Since each window contains a fixed number of patches, the attention cost per window is constant. As image resolution increases, the number of windows grows linearly with image size, resulting in overall **linear complexity** with respect to the number of pixels. As a result, the total computational cost scales **linearly with image size**, making this approach much more efficient than global self-attention.
However, computing attention independently inside each window introduces a limitation: **patches in different windows cannot directly interact**.
To address this issue, Swin Transformer introduces **Shifted Window Multi-Head Self-Attention (SW-MSA)**. Instead of using the same window partition in every layer, the window grid is **shifted between consecutive layers**. This shift causes patches that were previously in different windows to be grouped together, allowing them to attend to one another.
The model alternates between two types of attention layers:
1. **W-MSA:** attention within fixed windows (Layer l in Figure 4).
2. **SW-MSA:** attention within windows that are shifted relative to the previous layer (Layer l+1 in Figure 4).
Through this alternating pattern, information can gradually propagate across the entire image while still keeping the attention computation local.
As a result, Swin Transformer achieves **linear computational complexity with respect to image size**, while still enabling interactions between distant regions of the image.
The full implementation includes additional engineering details to efficiently implement shifted window attention, but the key idea is the combination of **local window attention and shifted windows for cross-window communication**.
---
### 2.4 Performance
Swin Transformers were able to outperform the state-of-the-art ViT's at the time by ~1-2% on ImageNet-1K with significantly less computation. Additionally, they were able to use their features and achieve state-of-the-art performance on other vision tasks like object detection and semantic segmentation.
## 3 Self-Supervised Learning: DINO and MAE
Vision Transformers typically require large datasets to learn strong visual representations. However, collecting labeled data at this scale is expensive. **Self-supervised learning (SSL)** addresses this challenge by training models on **unlabeled images** using automatically generated learning objectives.
Instead of learning from human annotations, the model learns by solving a **pretext task** derived directly from the input data.
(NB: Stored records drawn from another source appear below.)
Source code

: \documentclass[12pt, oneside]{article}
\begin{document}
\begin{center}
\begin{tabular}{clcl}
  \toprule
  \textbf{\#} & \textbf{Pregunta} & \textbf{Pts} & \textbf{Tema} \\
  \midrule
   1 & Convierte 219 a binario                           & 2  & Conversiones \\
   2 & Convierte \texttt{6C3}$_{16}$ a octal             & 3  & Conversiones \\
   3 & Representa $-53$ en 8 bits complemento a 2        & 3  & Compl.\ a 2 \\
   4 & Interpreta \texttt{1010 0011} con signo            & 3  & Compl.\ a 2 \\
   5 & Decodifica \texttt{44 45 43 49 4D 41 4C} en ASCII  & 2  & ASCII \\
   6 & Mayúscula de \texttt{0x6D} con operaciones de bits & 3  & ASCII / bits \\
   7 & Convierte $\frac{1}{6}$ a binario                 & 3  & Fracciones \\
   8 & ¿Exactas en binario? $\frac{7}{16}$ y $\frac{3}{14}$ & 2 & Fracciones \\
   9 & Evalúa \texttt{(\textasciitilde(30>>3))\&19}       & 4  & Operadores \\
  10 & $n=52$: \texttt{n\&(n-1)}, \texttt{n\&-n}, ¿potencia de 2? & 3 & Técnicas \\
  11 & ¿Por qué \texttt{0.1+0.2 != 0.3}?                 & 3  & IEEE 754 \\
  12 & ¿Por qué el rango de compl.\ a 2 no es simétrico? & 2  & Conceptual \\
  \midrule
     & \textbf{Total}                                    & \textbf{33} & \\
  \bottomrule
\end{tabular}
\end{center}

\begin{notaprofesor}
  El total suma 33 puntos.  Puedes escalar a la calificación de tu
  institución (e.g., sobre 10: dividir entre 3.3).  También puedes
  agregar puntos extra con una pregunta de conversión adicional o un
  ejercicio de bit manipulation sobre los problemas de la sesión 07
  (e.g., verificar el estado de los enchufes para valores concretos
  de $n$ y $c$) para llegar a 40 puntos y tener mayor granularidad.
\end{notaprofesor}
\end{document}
Two influential approaches for training Vision Transformers with self-supervision are **DINO** and **Masked Autoencoders (MAE)**.
---
### 3.1 DINO
*Figure 6: DINO's self-supervised training method diagram.*
DINO (Self-**DI**stillation with **NO** labels) is a self-supervised method that trains Vision Transformers using a **teacher–student framework**. The core insight is that if a model truly understands an image, it should produce consistent representations regardless of how that image is cropped or augmented. DINO operationalizes this by training a student network to match a teacher network's output across different views of the same image.
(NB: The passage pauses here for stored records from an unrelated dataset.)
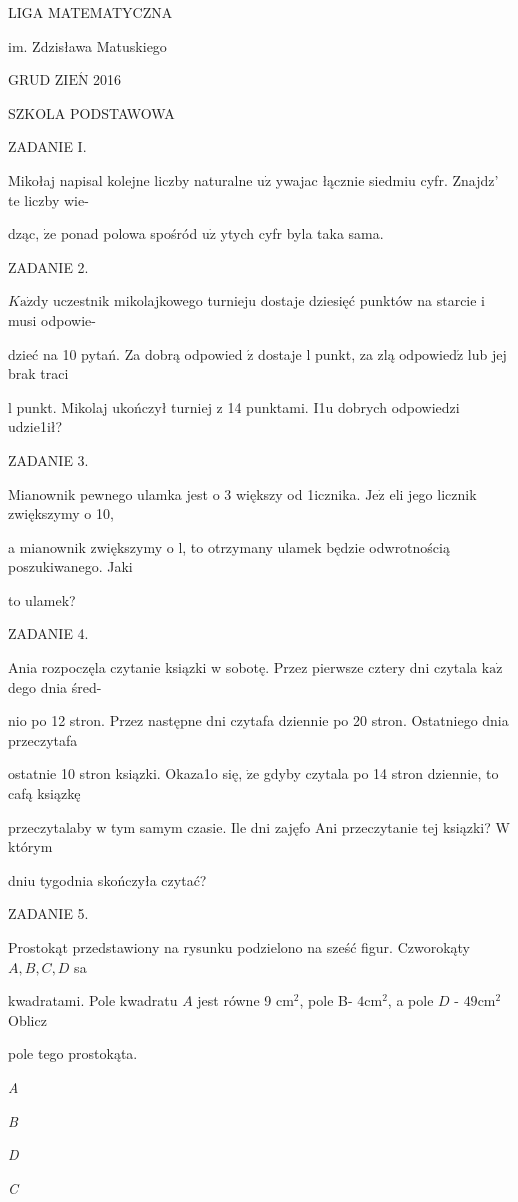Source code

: \documentclass[a4paper,12pt]{article}
\begin{document}
LIGA MATEMATYCZNA

im. Zdzisława Matuskiego

GRUD Z$\mathrm{I}\mathrm{E}\acute{\mathrm{N}}$ 2016

SZKOLA PODSTAWOWA

ZADANIE I.

Mikołaj napisal kolejne liczby naturalne $\mathrm{u}\dot{\mathrm{z}}$ ywajac łącznie siedmiu cyfr. Znajdz' te liczby wie-

dząc, $\dot{\mathrm{z}}\mathrm{e}$ ponad polowa spośród $\mathrm{u}\dot{\mathrm{z}}$ ytych cyfr byla taka sama.

ZADANIE 2.

$K\mathrm{a}\dot{\mathrm{z}}\mathrm{d}\mathrm{y}$ uczestnik mikolajkowego turnieju dostaje dziesięć punktów na starcie i musi odpowie-

dzieć na 10 pytań. Za dobrą odpowied $\acute{\mathrm{z}}$ dostaje l punkt, za zlą $\mathrm{o}\mathrm{d}\mathrm{p}\mathrm{o}\mathrm{w}\mathrm{i}\mathrm{e}\mathrm{d}\acute{\mathrm{z}}$ lub jej brak traci

l punkt. Mikolaj ukończył turniej z 14 punktami. I1u dobrych odpowiedzi udzie1ił?

ZADANIE 3.

Mianownik pewnego ulamka jest o 3 większy od 1icznika. $\mathrm{J}\mathrm{e}\dot{\mathrm{z}}$ eli jego licznik zwiększymy o 10,

a mianownik zwiększymy o l, to otrzymany ulamek będzie odwrotnością poszukiwanego. Jaki

to ulamek?

ZADANIE 4.

Ania rozpoczęla czytanie ksiązki w sobotę. Przez pierwsze cztery dni czytala $\mathrm{k}\mathrm{a}\dot{\mathrm{z}}$ dego dnia śred-

nio po 12 stron. Przez następne dni czytafa dziennie po 20 stron. Ostatniego dnia przeczytafa

ostatnie 10 stron ksiązki. Okaza1o się, $\dot{\mathrm{z}}\mathrm{e}$ gdyby czytala po 14 stron dziennie, to cafą ksiązkę

przeczytalaby w tym samym czasie. Ile dni zajęfo Ani przeczytanie tej ksiązki? $\mathrm{W}$ którym

dniu tygodnia skończyła czytać?

ZADANIE 5.

Prostokąt przedstawiony na rysunku podzielono na sześć figur. Czworokąty $A, B, C, D$ sa

kwadratami. Pole kwadratu $A$ jest równe 9 $\mathrm{c}\mathrm{m}^{2}$, pole B- $4\mathrm{c}\mathrm{m}^{2}$, a pole $D$ - $49\mathrm{c}\mathrm{m}^{2}$ Oblicz

pole tego prostokąta.

{\it A}

{\it B}

{\it D}

{\it C}
\end{document}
Both the teacher and student networks share the same architecture (typically ViT). At each training step, the same image is augmented into multiple views: a few large "global" crops covering most of the image, and several small "local" crops. The student processes all views, while the teacher only sees the global crops. The student is then trained to match the teacher's output distribution, forcing it to infer global context even from a limited local view.
---
#### Important Ideas
- **Teacher–Student Training**
The student network is trained to minimize the cross-entropy between its output distribution and the teacher's output distribution on the same image. Importantly, the teacher's weights are **never updated by gradients** — this is crucial to the method.
- **Momentum Teacher (EMA)**
Instead of backpropagating into the teacher, the teacher's parameters are updated as an **exponential moving average (EMA)** of the student's weights:
$$\theta_{\text{teacher}} \leftarrow m \cdot \theta_{\text{teacher}} + (1 - m) \cdot \theta_{\text{student}}$$
where $ m $ is a momentum coefficient close to 1 (e.g., 0.996). This makes the teacher a slow-moving, stable version of the student, providing consistent training targets rather than a moving target that could destabilize learning.
- **Multi-View Learning**
Using both global and local crops creates an asymmetric training signal: the student must predict what a full view of the image looks like, having only seen a small patch. This forces the model to build semantically meaningful representations that capture global image structure.
- **Collapse Prevention**
Without safeguards, the model can "collapse" when the network learns to output the same constant representation for every image, trivially satisfying the loss. DINO prevents this with two techniques:
- **Centering:** A running mean of the teacher's outputs is subtracted from the teacher's predictions, preventing any single output dimension from dominating.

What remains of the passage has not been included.